Matthew Dowd calls wingnut Nevada rancher Cliven Bundy and Clippers owner Donald Sterling "out of the mainstream" for their racist remarks.
April 27, 2014

From ABC's This Week, regular and former Bushie Matthew Dowd weighs in on the panel discussion on wingnut Nevada rancher Cliven Bundy and the racist remarks this weekend by NBA owner Donald Sterling and blames the backlash on their remarks on the two of them being "out of the mainstream."

They may be "out of the mainstream" when it comes to a majority of the public, but they're exactly who the Republicans have been pandering to for decades on end now. They just made the mistake of saying what they actually believe out loud and where someone was recording them.

STEPHANOPOULOS: Cliven Bundy.
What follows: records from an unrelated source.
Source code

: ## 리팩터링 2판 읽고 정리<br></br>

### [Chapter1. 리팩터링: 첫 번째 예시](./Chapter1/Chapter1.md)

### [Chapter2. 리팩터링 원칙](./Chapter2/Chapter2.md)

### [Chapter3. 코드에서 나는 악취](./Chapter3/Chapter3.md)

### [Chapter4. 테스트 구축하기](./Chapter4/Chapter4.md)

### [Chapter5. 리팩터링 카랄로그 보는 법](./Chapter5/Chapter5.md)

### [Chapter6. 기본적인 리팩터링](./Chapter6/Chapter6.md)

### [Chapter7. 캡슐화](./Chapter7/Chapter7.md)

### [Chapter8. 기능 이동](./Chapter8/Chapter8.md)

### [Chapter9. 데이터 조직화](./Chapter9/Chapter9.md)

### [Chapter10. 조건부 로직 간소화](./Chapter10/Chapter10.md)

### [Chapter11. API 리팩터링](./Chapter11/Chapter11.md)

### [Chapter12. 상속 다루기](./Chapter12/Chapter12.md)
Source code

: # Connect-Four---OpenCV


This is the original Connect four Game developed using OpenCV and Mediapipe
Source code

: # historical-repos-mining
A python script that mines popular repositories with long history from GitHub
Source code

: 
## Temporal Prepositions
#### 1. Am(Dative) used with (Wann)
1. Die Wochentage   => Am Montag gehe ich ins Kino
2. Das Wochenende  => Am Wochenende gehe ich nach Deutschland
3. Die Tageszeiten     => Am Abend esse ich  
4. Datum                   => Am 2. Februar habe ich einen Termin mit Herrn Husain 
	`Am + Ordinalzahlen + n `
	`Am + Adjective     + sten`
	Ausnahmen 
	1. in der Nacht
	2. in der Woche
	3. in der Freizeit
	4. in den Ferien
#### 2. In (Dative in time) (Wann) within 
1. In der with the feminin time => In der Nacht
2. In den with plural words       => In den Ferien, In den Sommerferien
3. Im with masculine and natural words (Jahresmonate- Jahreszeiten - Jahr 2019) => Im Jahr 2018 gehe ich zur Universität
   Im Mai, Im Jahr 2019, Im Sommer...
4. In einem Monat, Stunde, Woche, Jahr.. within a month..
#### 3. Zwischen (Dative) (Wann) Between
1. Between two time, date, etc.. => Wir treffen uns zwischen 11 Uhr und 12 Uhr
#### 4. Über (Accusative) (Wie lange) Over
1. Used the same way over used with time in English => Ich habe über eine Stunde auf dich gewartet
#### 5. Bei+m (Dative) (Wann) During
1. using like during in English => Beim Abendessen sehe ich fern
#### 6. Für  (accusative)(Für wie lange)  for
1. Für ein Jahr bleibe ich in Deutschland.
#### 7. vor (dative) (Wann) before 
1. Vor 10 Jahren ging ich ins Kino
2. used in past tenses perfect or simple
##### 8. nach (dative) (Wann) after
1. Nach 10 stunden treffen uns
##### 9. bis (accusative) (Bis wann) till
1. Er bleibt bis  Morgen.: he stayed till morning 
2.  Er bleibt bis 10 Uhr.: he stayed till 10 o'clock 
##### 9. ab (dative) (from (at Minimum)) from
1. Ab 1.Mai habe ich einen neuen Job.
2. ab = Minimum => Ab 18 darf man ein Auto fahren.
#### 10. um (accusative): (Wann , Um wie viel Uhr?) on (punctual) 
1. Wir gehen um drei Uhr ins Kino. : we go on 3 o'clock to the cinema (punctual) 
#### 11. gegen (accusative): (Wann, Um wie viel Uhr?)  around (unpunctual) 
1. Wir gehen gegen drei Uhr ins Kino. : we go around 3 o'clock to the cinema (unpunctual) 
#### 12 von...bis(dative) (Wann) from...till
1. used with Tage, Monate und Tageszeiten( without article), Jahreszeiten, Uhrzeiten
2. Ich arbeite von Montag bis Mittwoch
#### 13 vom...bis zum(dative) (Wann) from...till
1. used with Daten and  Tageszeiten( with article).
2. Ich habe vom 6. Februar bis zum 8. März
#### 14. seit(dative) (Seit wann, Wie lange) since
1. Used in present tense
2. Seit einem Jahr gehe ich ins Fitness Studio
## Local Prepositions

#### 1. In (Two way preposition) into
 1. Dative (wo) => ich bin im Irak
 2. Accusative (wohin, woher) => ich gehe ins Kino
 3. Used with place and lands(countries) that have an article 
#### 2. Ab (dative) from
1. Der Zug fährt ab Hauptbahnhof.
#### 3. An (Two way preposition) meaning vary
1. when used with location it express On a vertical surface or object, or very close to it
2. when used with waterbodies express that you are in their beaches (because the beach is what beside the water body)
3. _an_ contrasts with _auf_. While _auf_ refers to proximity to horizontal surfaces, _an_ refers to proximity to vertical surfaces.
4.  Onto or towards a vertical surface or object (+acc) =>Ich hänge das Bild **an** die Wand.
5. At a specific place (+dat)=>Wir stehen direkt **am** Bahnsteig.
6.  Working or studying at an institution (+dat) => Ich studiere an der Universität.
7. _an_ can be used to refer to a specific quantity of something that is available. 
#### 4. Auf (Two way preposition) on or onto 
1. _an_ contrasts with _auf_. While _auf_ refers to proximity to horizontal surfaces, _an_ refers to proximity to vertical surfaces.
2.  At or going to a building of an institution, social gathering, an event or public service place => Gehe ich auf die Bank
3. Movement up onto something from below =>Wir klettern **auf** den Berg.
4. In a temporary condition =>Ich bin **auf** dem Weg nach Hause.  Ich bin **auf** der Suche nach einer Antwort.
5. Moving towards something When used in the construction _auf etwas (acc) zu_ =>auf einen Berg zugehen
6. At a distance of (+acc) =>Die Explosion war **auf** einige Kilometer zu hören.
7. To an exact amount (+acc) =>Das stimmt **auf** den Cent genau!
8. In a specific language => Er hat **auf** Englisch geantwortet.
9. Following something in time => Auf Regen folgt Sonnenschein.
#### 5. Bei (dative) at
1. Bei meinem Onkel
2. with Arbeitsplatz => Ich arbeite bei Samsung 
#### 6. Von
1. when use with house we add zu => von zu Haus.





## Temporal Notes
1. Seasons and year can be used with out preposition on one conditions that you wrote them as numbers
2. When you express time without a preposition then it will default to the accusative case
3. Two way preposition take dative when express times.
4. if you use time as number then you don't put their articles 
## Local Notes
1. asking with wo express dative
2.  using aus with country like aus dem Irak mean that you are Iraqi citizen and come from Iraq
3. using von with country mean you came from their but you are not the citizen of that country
You know, I'm glad you said that, because I want to bring that up as well. He's of course the ranger Cliven Bundy of Nevada who had a lot of support for his anti-government stance on federal grazing until he gave this interview that was reported first by the New York Times. Listen to this.

(BEGIN VIDEO CLIP)

CLIVEN BUNDY, RANCHER: They put the young men in jail, because they never learned how to pick cotton. And I've often wondered, are they better off as slaves picking cotton and having a family life and doing things, or are they better off under government subsidy?

(END VIDEO CLIP)

STEPHANOPOULOS: You know, you shake your heard when you first hear it, Matthew Dowd, so many Republicans immediately who had been rallying in part to Bundy just refuted him immediately, said we want no part of this. But he does seem to be tapping in, not with the racist comments, but with his overall stance, into something going on in the country out there.

DOWD: Well, first, this is when you have a problem when you adopt a man and you don't adopt the message. And I think that when they adopted a man who was the wrong man, obviously, and turns out to be sort of totally out of the main -- way out of the mainstream out on this, just like the owner of the L.A. Clippers, which actually kind of makes me think of Michael Panetta, the guy who had the tar -- that put in the tar in the baseball, he was big in baseball, is that people will trial rate some like things, but when you go so flagrant in stuff like this that the country just doesn't tolerate them. Both of these guys were totally out of the mainstream, what out on this.

But it does say something about the country that though we have an African-American president this stuff still goes on.

It says what most of us have known since we saw Republicans lose their mind on the day President Obama was first elected -- that electing a black president in no way, shape or form ever meant that racism was dead in the United States.